What you are asked to do >> Skip every image and restate the data word for word.

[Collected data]
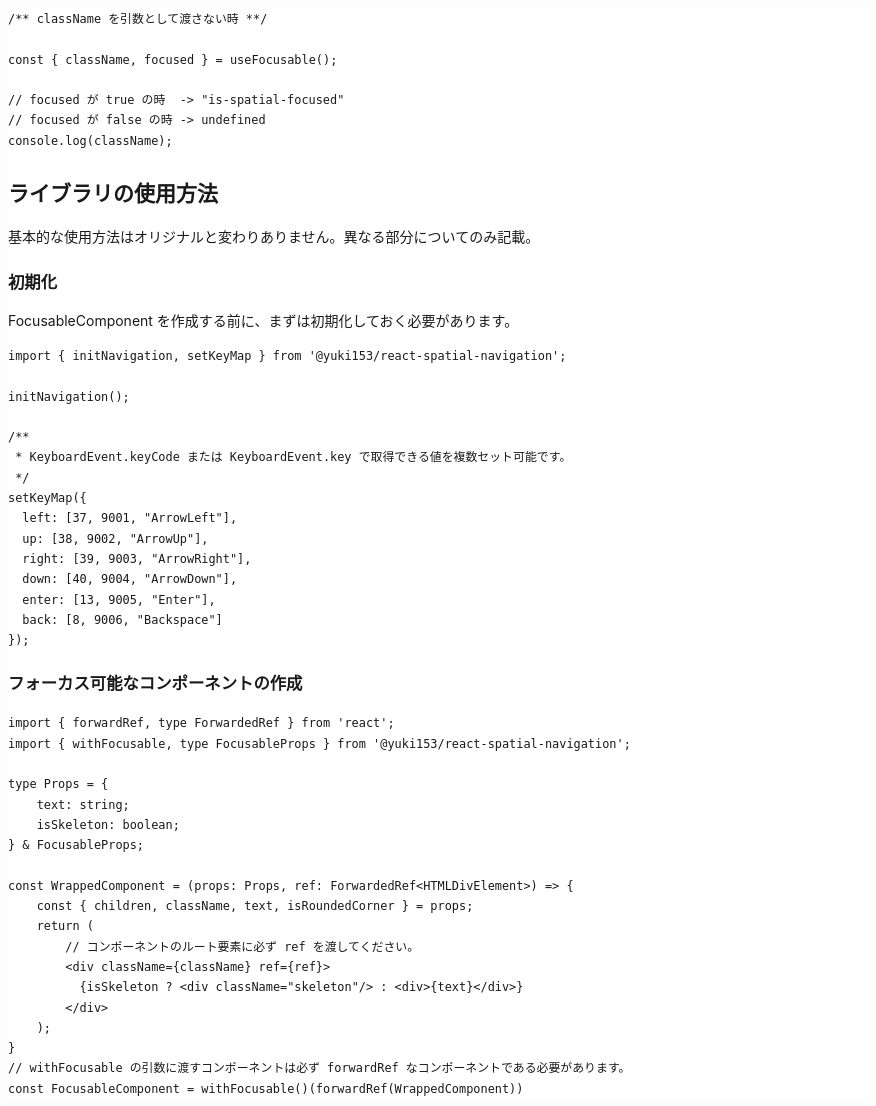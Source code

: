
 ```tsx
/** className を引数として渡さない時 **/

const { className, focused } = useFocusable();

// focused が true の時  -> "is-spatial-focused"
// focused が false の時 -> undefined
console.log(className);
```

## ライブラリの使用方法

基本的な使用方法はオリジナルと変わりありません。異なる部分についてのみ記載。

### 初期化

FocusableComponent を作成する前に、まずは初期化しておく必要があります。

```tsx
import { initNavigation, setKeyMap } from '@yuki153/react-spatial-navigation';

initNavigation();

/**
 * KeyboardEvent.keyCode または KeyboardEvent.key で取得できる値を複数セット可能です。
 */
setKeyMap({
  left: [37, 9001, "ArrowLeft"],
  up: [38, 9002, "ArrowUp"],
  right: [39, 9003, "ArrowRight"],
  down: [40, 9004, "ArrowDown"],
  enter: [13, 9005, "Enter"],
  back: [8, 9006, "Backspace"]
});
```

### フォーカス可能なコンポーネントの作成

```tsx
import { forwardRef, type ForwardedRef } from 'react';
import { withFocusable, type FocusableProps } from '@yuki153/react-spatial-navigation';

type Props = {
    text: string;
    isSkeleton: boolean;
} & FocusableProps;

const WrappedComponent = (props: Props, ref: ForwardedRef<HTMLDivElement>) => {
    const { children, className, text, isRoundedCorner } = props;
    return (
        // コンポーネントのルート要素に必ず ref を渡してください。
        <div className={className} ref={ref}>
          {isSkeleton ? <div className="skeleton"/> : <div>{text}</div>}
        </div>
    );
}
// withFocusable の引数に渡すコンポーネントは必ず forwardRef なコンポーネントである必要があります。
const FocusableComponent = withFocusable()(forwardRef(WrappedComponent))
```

Written solution >>
Source code

:
 ```tsx
/** className を引数として渡さない時 **/

const { className, focused } = useFocusable();

// focused が true の時  -> "is-spatial-focused"
// focused が false の時 -> undefined
console.log(className);
```

## ライブラリの使用方法

基本的な使用方法はオリジナルと変わりありません。異なる部分についてのみ記載。

### 初期化

FocusableComponent を作成する前に、まずは初期化しておく必要があります。

```tsx
import { initNavigation, setKeyMap } from '@yuki153/react-spatial-navigation';

initNavigation();

/**
 * KeyboardEvent.keyCode または KeyboardEvent.key で取得できる値を複数セット可能です。
 */
setKeyMap({
  left: [37, 9001, "ArrowLeft"],
  up: [38, 9002, "ArrowUp"],
  right: [39, 9003, "ArrowRight"],
  down: [40, 9004, "ArrowDown"],
  enter: [13, 9005, "Enter"],
  back: [8, 9006, "Backspace"]
});
```

### フォーカス可能なコンポーネントの作成

```tsx
import { forwardRef, type ForwardedRef } from 'react';
import { withFocusable, type FocusableProps } from '@yuki153/react-spatial-navigation';

type Props = {
    text: string;
    isSkeleton: boolean;
} & FocusableProps;

const WrappedComponent = (props: Props, ref: ForwardedRef<HTMLDivElement>) => {
    const { children, className, text, isRoundedCorner } = props;
    return (
        // コンポーネントのルート要素に必ず ref を渡してください。
        <div className={className} ref={ref}>
          {isSkeleton ? <div className="skeleton"/> : <div>{text}</div>}
        </div>
    );
}
// withFocusable の引数に渡すコンポーネントは必ず forwardRef なコンポーネントである必要があります。
const FocusableComponent = withFocusable()(forwardRef(WrappedComponent))
```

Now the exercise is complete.